Copy every line of the following data that includes the string "frametitle".

START Listed records

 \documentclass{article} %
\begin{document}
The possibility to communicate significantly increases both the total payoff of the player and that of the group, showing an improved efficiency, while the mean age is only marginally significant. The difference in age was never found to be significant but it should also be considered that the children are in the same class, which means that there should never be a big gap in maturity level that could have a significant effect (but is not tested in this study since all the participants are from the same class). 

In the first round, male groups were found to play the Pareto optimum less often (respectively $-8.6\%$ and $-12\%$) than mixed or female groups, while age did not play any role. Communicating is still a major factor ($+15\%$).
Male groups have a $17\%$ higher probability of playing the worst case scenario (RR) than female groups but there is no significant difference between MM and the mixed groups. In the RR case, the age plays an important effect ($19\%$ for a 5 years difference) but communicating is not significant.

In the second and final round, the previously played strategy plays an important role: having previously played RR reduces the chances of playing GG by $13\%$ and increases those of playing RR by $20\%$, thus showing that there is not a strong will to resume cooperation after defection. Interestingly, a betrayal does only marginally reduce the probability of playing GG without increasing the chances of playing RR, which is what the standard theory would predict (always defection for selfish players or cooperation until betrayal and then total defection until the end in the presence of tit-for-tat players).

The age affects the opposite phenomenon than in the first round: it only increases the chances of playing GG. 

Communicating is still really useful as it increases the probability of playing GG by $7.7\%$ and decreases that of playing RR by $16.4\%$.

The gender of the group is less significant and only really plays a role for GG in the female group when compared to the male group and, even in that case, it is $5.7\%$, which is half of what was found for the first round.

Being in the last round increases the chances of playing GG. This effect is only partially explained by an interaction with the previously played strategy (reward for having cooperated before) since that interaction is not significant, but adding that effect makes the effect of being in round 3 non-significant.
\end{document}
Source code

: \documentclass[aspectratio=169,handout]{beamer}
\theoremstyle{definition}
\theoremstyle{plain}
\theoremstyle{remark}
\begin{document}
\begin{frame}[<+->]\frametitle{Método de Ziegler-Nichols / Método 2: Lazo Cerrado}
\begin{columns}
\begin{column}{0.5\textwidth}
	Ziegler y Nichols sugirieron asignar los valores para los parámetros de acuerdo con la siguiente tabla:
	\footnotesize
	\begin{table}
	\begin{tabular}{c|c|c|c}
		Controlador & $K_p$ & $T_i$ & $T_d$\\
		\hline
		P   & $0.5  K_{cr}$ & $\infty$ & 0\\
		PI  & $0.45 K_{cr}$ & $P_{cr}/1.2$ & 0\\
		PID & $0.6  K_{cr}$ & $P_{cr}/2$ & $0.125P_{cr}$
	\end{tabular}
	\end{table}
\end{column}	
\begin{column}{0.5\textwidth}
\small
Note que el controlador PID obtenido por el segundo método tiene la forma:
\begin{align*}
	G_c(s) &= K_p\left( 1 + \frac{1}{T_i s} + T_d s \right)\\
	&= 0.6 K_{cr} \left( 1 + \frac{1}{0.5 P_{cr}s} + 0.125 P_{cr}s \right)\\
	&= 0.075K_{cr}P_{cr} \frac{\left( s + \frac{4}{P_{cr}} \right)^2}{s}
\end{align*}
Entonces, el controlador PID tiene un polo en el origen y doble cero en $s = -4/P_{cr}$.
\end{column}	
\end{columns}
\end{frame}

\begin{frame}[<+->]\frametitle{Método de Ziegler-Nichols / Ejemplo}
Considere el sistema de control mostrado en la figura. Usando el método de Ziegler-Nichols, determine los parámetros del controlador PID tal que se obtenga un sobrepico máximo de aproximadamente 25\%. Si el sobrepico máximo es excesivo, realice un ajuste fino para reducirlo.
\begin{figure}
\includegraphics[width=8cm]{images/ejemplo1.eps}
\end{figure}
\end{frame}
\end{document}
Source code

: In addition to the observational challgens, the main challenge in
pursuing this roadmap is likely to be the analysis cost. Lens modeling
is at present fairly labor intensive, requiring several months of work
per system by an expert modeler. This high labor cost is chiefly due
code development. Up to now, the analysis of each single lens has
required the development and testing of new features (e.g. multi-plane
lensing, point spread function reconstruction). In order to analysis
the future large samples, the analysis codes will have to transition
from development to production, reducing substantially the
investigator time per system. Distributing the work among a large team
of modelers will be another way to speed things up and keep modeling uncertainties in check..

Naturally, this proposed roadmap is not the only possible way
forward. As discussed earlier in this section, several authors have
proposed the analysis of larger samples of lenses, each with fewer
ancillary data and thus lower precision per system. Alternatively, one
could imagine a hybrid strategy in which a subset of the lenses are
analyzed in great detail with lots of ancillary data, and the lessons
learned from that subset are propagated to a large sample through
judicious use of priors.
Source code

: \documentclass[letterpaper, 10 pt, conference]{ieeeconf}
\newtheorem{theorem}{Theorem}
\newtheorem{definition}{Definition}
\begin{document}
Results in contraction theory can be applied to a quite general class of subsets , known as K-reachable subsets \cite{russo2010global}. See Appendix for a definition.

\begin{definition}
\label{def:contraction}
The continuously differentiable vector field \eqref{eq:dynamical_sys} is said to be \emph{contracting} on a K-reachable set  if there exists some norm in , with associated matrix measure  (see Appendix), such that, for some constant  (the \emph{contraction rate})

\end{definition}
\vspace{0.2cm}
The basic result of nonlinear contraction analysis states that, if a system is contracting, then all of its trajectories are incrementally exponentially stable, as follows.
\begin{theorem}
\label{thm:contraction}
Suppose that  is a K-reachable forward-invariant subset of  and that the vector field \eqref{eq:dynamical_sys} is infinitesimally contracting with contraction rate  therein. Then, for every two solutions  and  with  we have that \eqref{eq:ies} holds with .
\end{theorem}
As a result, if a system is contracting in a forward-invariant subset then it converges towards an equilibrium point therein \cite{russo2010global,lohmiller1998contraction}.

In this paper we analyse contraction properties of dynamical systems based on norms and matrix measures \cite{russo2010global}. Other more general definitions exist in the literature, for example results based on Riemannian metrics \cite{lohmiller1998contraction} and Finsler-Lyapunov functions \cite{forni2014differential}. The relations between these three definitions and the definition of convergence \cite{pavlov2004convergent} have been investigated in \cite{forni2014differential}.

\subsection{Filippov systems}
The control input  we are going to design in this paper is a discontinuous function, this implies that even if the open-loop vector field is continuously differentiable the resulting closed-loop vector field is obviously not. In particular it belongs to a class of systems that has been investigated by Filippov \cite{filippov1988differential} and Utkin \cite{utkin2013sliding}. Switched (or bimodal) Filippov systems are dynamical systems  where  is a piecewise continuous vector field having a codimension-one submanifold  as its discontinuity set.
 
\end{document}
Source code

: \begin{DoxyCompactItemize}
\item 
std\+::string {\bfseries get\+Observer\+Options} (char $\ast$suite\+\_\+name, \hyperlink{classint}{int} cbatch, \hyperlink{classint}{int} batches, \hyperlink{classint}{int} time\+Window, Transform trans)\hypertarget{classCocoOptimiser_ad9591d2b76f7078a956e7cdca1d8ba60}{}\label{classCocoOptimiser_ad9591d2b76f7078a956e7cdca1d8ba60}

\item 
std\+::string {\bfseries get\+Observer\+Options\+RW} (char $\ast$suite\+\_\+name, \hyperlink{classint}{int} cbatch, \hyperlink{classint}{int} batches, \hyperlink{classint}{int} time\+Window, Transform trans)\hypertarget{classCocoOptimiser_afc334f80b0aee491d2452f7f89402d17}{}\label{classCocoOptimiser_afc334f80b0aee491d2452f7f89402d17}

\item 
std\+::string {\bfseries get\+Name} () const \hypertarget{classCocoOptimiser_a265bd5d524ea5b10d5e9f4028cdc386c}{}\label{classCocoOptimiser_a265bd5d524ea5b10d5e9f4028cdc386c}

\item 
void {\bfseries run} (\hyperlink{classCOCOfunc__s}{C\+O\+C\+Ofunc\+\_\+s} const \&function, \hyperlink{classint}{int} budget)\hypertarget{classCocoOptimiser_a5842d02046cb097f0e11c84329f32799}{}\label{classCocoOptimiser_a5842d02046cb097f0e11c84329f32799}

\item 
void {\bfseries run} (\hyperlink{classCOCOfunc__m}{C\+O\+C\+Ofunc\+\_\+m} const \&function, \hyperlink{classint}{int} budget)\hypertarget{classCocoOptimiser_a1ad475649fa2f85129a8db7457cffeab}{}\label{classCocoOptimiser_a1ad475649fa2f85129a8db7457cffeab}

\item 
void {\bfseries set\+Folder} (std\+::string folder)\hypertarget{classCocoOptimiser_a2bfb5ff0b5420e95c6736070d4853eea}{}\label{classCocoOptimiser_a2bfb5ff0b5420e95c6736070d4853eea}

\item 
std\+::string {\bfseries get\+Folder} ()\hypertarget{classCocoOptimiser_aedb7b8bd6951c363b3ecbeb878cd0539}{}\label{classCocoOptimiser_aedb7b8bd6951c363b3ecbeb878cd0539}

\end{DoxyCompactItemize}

END Listed records

# Result for this exercise:
\begin{frame}[<+->]\frametitle{Método de Ziegler-Nichols / Método 2: Lazo Cerrado}
\begin{frame}[<+->]\frametitle{Método de Ziegler-Nichols / Ejemplo}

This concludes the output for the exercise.